Commerce Secretary Jawad Paul told the National Assembly Standing Committee on Finance that the full implementation of tariff reform could bring customs duties down to 25-50 percent in respect of vehicles and auto parts from nearly 156 percent in the maximum duty structure to around 74 percent.
“The idea is to make vehicles relatively cheaper for the masses while enhancing competition for local assemblers in the auto industry,” the secretary of commerce said.
The proposal envisages reducing duties and regulatory charges by Rs 143.4 billion through rationalisation of tariffs by cutting down thousands of tariff lines by one level in the second year, in keeping with NTP.
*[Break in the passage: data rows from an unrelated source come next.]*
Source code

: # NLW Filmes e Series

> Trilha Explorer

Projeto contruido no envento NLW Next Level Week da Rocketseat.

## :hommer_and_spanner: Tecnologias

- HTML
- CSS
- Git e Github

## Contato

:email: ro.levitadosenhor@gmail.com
The government is moving towards fewer and less protective tariff slabs and fewer import restrictions for common items to increase competition. It has been stipulated that in the second year, the second phase of tariff rationalisation of duties and regulatory charges will be reduced by Rs143.4 billion.
However, while prices of vehicles and parts will fall, consumers will have more choice, while local manufacturers may suffer losses from a surge in the imports of cars.
Under the International Monetary Fund-supported programme, the government is all set to reduce protection in the automobile sector gradually.
Differing Views Delay Tariff Reform Finalisation. Pakistan is also required to continue reform measures in the automobile sector to have it on a path for more competition and efficiency, with gradually lowering tariff barriers for greater competition.
Government officials, however, held back their views on the issue, stating that there exist conflicting opinions and recommendations over liberalizing the auto sector with accelerated and broad-based cuts.
This issue has come to the table from the International Monetary Fund, but still, a consensus could not be forged, and the move remained on hold.
The Pakistani automobile industry is preparing for possibly the biggest reform since the 1990s after the country’s policy framework regarding the current auto policy (AP) expires on June 30 this year, while new measures and an auto framework are expected to be finalized around the same time of the year.